The Jerusalem Jazz Sessions series, which took place over the space of a couple of months in 2009, at the singularly picturesque Sergei’s Courtyard venue in the capital, proved that Israel has plenty to offer the global avant garde jazz community.
Bukelman says that, for him and his artistic cohorts, necessity is very much the mother of invention.
“I invested a lot of time and effort in my CD [Out Now Recordings release Cracked Song with cellist Yuval Mesner, bassist Assaf Hakimi and drummer Udi Shlomo]. Yoni put a lot into his quartet recording [Overlook, with Nitai Levi on bass clarinet, Shai Ran on double bass and Haim Peskoff on drums] – he recorded it twice.”

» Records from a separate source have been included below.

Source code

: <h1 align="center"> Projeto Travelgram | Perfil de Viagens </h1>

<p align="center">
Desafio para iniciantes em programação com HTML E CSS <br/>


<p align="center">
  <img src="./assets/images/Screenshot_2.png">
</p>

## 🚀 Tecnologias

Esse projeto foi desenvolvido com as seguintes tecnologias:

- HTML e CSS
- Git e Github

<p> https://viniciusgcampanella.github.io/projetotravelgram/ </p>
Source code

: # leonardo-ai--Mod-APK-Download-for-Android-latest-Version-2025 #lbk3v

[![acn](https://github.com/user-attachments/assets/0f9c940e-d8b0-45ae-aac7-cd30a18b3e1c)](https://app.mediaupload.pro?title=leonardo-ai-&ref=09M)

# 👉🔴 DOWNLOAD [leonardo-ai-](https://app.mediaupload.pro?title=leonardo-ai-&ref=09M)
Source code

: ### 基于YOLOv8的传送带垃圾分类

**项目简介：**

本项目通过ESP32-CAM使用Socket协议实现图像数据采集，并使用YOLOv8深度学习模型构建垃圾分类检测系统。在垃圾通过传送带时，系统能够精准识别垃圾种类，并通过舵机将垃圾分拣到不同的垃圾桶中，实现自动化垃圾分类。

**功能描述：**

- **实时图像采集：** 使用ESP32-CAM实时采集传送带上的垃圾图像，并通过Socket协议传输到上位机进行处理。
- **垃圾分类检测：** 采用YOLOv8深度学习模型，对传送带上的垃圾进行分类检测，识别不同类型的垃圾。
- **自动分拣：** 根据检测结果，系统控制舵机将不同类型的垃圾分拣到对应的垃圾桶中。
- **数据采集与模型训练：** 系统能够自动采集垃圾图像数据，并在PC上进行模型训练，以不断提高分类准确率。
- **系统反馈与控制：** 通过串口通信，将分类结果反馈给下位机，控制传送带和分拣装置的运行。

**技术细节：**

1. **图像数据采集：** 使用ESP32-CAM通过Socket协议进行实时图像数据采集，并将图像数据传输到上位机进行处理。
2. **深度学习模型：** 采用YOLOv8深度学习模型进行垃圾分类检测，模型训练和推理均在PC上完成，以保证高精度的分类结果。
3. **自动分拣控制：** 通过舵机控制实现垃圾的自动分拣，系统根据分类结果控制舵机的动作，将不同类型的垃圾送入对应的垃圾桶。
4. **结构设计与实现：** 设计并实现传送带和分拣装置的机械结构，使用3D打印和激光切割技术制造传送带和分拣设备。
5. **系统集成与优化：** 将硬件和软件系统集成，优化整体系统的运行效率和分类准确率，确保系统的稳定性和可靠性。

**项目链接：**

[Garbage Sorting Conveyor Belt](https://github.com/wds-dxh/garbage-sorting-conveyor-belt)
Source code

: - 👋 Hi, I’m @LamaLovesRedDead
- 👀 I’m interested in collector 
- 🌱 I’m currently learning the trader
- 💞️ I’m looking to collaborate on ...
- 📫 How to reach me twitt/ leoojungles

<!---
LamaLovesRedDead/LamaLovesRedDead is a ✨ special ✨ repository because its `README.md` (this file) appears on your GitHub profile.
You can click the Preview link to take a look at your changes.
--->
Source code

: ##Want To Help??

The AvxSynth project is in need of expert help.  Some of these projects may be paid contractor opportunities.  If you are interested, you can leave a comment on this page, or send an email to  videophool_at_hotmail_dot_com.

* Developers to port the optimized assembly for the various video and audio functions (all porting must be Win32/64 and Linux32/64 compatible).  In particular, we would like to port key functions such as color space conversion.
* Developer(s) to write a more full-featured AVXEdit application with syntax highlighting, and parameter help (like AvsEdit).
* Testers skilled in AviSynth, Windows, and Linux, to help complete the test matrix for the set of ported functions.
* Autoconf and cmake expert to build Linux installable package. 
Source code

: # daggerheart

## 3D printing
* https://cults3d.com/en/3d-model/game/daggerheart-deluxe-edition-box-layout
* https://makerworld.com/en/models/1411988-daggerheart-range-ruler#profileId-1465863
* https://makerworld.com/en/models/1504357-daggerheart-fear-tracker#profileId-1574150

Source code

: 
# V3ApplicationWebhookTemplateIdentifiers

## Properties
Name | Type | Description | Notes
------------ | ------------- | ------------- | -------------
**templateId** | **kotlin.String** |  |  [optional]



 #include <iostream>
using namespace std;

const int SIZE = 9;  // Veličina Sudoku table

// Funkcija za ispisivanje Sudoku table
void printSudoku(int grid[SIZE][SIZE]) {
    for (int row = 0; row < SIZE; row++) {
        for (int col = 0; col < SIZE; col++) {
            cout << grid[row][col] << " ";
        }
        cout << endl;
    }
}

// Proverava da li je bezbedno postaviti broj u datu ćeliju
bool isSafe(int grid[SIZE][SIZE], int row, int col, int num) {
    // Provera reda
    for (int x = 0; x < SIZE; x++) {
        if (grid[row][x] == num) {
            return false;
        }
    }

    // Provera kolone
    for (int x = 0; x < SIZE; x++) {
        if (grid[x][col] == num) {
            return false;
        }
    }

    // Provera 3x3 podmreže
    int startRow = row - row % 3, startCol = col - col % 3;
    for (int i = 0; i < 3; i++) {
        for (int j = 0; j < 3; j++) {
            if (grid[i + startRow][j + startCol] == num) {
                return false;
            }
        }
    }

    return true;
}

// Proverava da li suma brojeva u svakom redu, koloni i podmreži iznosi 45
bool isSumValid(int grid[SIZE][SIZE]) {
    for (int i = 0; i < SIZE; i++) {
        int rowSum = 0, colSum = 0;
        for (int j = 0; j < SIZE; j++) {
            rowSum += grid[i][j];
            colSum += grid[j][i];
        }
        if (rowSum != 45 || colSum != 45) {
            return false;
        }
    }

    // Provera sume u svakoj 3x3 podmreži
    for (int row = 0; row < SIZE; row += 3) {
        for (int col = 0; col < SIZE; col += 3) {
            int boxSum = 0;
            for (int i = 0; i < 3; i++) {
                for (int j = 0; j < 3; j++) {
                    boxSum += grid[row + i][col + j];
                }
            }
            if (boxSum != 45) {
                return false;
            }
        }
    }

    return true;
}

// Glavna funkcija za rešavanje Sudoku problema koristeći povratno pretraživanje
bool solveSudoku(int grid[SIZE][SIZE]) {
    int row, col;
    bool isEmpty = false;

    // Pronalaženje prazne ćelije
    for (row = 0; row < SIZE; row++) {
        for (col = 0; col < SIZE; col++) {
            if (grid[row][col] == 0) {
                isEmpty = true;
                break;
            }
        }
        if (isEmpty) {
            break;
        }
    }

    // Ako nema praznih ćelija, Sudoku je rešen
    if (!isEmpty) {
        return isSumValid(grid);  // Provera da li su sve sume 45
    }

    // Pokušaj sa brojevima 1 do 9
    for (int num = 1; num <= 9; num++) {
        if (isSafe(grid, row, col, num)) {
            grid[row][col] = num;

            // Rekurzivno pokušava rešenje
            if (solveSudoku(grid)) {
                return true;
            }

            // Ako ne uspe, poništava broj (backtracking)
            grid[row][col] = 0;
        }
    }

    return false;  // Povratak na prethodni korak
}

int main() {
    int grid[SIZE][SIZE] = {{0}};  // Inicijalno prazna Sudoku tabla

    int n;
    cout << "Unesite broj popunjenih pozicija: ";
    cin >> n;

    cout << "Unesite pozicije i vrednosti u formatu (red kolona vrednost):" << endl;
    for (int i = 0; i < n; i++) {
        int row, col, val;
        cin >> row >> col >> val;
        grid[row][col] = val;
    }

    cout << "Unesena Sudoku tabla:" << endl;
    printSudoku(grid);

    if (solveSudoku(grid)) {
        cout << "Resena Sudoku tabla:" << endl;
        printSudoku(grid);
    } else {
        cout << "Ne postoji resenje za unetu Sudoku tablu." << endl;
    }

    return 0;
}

“These are serious projects and there is no serious vehicle here for getting them out to the public. Even the few places that might help to release our CDs don’t have any substantial relevant credo. They have no concept, they just put them out and that’s that.”
OUT NOW Recordings certainly takes its artists’ work seriously, and has laid down its musically and visually esthetic marker from the outset. The design of the first batch of six releases conveys a clear artistic and marketing philosophy. The graphic design work of the CD covers successfully rides the abstract-esthetically striking seam, and is patently planned to impart a succinctly defined message about the musical content of the products, and the goals of the label.
There are more releases planned in the coming months, and Bukelman and Kretzmer have no qualms about “swamping the market”.
“If there are 80 great recordings which should be made available to the public I’m all in favor of getting them out,” declares Kretzmer.
The Out Now duo are also keen to enlighten the jazzloving public, and say they are looking to offset what they see as some of the damage caused by misinformation on the scene.
“This is a jazz label and all the discs we have put out, and will put out, are jazz. But, because of events like the jazz festival in Eilat, and what the public hears there, people might think that what we do is not jazz,” states Bukelman.
“That is a mistake.”
Kretzmer, naturally, adheres to the same mindset.
“Jazz, like any art, has to look forward, it has to evolve,” he says.
“But at some stage, different people have different opinions about that, and about when it happened, a decision was made to stop that process of change, and they made jazz into a sort of museum piece.”
You won’t find standards in the Out Now Recordings offerings, only original material.
“We [Kretzmer, Bukelman and several other artists from within and outside the Out Now stable] played at a venue about a week ago and another band came on stage after us,” says Bukelman.
“What they played wasn’t even jazz.”
“It was a mutation of music which has almost turned into folklore,” adds Kretzmer.
“To my mind jazz was always anti-folklore. It came from folklore but, like classical music, it had to change in order to continue.”